People who had been hospitalized for their infections had three times the risk of brain changes like scarring and shrinkage in certain areas, 14 times the risk of having damage in their lungs, and they had twice the risk of having injuries to their kidneys. The scientists did not find evidence of lasting damage to the heart or liver, however, suggesting that those organs were more resilient.
Having lung injuries seen on MRI was linked to having continuing symptoms of chest tightness and cough, but damage to other organs didn’t necessary correlate with a person’s symptoms.
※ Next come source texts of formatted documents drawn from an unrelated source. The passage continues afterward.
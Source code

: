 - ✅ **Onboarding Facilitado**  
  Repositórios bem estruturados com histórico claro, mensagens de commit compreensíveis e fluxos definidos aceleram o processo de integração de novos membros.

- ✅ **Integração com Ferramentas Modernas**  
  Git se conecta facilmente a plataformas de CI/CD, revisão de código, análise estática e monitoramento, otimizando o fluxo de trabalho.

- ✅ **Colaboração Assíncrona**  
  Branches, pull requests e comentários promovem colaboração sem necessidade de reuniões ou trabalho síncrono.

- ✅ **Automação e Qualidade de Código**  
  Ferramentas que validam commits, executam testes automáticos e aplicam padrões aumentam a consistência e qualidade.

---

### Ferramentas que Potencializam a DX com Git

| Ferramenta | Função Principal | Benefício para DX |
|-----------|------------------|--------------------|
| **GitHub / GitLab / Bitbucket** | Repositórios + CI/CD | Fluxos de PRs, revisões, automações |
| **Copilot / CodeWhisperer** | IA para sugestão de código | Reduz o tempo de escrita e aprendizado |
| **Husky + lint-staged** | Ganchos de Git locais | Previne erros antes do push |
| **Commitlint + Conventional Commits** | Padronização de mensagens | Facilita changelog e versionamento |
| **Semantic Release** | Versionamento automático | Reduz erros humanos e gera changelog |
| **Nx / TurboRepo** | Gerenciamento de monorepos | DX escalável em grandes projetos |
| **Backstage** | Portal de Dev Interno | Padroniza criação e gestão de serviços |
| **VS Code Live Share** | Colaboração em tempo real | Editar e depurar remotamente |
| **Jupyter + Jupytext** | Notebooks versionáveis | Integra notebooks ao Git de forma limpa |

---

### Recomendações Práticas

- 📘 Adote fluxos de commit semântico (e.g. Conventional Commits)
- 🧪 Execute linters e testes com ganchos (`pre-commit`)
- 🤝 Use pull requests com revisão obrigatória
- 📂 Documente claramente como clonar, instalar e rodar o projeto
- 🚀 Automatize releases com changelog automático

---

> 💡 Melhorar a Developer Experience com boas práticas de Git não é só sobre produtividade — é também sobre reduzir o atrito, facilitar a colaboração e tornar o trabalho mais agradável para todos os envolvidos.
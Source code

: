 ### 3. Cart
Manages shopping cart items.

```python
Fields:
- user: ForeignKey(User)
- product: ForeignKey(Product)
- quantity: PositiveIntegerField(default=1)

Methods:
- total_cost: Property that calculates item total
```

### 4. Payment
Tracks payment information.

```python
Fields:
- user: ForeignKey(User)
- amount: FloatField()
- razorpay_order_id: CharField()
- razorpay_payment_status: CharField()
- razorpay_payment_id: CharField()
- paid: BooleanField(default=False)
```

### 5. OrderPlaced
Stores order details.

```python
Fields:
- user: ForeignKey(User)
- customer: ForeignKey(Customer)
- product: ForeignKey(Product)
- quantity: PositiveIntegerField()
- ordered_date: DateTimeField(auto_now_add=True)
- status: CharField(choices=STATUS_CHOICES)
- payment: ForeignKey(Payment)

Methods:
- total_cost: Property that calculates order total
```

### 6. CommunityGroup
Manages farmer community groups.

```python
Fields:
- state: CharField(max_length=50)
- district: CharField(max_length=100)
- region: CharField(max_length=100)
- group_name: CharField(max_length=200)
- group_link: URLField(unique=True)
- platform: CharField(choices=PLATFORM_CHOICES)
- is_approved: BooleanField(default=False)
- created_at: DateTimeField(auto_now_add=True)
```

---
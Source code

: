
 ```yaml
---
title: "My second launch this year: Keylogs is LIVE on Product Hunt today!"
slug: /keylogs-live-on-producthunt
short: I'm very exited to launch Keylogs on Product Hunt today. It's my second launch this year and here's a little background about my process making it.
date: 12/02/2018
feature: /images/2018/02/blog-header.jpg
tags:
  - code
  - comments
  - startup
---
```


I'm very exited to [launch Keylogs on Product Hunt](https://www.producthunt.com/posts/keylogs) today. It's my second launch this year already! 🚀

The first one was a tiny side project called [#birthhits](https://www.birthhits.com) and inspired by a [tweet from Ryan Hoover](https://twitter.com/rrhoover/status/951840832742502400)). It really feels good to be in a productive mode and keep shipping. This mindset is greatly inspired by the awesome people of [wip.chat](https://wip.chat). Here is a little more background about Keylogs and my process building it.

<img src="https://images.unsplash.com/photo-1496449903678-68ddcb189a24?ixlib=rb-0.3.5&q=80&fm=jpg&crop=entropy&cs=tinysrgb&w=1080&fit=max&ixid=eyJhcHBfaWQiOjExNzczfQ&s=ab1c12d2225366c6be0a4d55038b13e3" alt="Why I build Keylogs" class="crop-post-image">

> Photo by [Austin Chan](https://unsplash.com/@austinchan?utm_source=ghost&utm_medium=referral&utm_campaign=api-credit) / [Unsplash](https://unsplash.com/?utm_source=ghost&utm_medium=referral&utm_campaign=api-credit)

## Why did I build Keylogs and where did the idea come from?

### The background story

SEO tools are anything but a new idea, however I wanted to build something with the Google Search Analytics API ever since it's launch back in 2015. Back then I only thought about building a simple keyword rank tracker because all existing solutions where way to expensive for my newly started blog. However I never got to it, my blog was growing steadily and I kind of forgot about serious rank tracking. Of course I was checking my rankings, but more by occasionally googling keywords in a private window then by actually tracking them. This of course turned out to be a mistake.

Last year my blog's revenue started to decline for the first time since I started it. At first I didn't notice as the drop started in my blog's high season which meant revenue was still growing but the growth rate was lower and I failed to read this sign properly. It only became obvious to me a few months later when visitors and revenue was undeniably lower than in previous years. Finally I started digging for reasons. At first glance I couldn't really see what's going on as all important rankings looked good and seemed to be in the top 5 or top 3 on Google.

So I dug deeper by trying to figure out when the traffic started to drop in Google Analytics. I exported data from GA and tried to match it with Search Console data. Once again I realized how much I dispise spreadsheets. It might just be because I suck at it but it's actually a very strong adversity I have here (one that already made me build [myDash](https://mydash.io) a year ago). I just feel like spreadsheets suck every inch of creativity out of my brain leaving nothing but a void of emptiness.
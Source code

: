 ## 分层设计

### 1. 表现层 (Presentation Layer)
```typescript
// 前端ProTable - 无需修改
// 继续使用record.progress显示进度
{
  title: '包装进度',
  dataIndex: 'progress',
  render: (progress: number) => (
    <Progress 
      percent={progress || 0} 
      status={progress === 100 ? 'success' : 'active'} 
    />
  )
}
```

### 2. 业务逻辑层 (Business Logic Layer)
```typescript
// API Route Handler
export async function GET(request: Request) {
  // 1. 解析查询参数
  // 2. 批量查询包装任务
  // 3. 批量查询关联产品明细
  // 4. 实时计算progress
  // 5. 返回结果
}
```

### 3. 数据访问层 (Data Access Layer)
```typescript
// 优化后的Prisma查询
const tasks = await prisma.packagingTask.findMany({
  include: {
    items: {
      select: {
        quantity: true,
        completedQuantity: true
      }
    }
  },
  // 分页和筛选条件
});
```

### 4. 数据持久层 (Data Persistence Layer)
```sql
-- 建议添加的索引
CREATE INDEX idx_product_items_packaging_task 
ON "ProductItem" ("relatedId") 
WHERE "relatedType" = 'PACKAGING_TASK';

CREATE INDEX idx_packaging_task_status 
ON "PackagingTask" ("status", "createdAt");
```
For example, people who were experiencing brain fog didn’t seem to have more damage in their brains compared with people of the same age who had not had Covid-19.
The study also found that people who had evidence of damage to two or more organs were four times more likely to report severe and very severe mental and physical disabilities.
Researchers said it’s not yet clear whether the injuries they’re seeing on MRI scans will get better over time.
“There are some abnormalities that do recover, especially those that suggest inflammation, they do tend to improve over time, but then there are other changes, like scar, that are persistent,” said lead study author Dr. Betty Raman, an associate professor of cardiovascular medicine at the University of Oxford in the UK.
Researchers said they have studied patients now up to one year and they see a similar proportion of people with damage on their scans suggesting lasting damage.
“There’s now concrete evidence that there are changes in a number of organs following Covid infection in people who’ve been hospitalized,” said Christopher Brightling, who is a professor of respiratory medicine at the University of Leicester.
He said researchers can now start to piece together various lines of evidence, including those like the new findings from Yale and Mount Sinai, and these will start to help doctors understand what tests might be useful for diagnosis.
“Unfortunately, there’s still a very high proportion of patients that are still having ongoing symptoms, up to a year,” Brightling said.